Something at work feels off. Maybe it’s a schedule change that only lands on one person. Maybe it’s a review that came out of nowhere. People second guess these things a lot, and honestly, that’s fair. Not every awkward moment at work is a legal issue.
But some are. And when they are, the signs tend to show up early, if someone knows what to look at. Waiting until things get worse is how a lot of people end up scrambling for workplace legal help in Oakland months after the first weird thing happened. Not ideal. The earlier a pattern gets spotted, the more options are actually on the table.
Here are three worth paying attention to.
Suddenly, the Reviews Don’t Match Reality
An employee had solid reviews. Maybe even glowing ones. Then they spoke up about something, maybe a policy that didn’t feel right, or a comment a manager made, and the next review reads like it was written about a different person.
That timing matters. According to the EEOC’s guidance on retaliation, employers aren’t allowed to punish workers for raising concerns about discrimination or harassment, and that includes lowering evaluations or shifting them into less desirable roles. Doesn’t mean every bad review is retaliation. Sometimes people really do slip. But when the shift is sharp and it lines up with the day something was raised, that’s a pattern worth noting.
Keep copies. Emails, older reviews, the works. Boring advice, sure. It’s usually the boring stuff that ends up mattering.
The Rules Only Seem to Apply to One Person
This one’s less intuitive. Everyone else logs in late from time to time, but one person gets flagged. Someone took a longer lunch last week and no one blinked. Another employee did it once, and it’s a write up.
Could be a coincidence. Could be an insecure manager. Or, sometimes, it’s the quieter version of discrimination, where the rules technically apply to everyone but only get enforced against one person. Research from HBS has explored how difficult it can be to raise concerns inside a workplace culture that punishes speaking up, and part of what makes it so tough is that uneven enforcement rarely comes with a paper trail. So someone has to make one.

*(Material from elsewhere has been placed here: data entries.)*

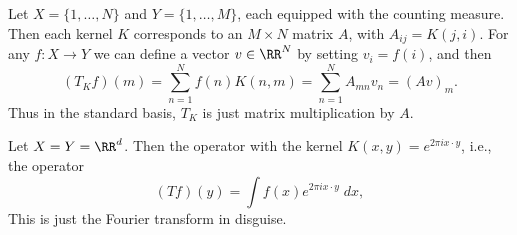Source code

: \begin{example}
  Let $X = \{ 1, \dots, N \}$ and $Y = \{ 1, \dots, M \}$, each equipped with the counting measure. Then each kernel $K$ corresponds to an $M \times N$ matrix $A$, with $A_{ij} = K(j,i)$. For any $f: X \to Y$ we can define a vector $v \in \RR^N$ by setting $v_i = f(i)$, and then
  \[ (T_K f)(m) = \sum_{n = 1}^N f(n) K(n,m) = \sum_{n = 1}^N A_{mn} v_n = (Av)_m. \]
  Thus in the standard basis, $T_K$ is just matrix multiplication by $A$.
\end{example}

\begin{example}
  Let $X = Y = \RR^d$. Then the operator with the kernel $K(x,y) = e^{2 \pi i x \cdot y}$, i.e., the operator
  \[ (T f)(y) = \int f(x) e^{2 \pi i x \cdot y}\; dx, \]
  This is just the Fourier transform in disguise.
\end{example}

Side note: patterns like this are easier to see across weeks, not days. It’s worth stepping back once in a while.
Handbook Changes Nobody Mentioned
Handbook updates are usually dull. Sometimes they aren’t. If new arbitration clauses, non compete language, or vague “at will” reminders show up right after a complaint, or right before a round of layoffs, it’s worth reading closely.
Small firms in particular tend to update policies quickly when the regulatory picture shifts, which is a whole topic on its own. There’s decent coverage of workplace rule changes out there for anyone curious about how much of this happens in the background.
Nobody needs to memorize every clause. Just noticing when the ground moves is enough. Something to sit with, maybe.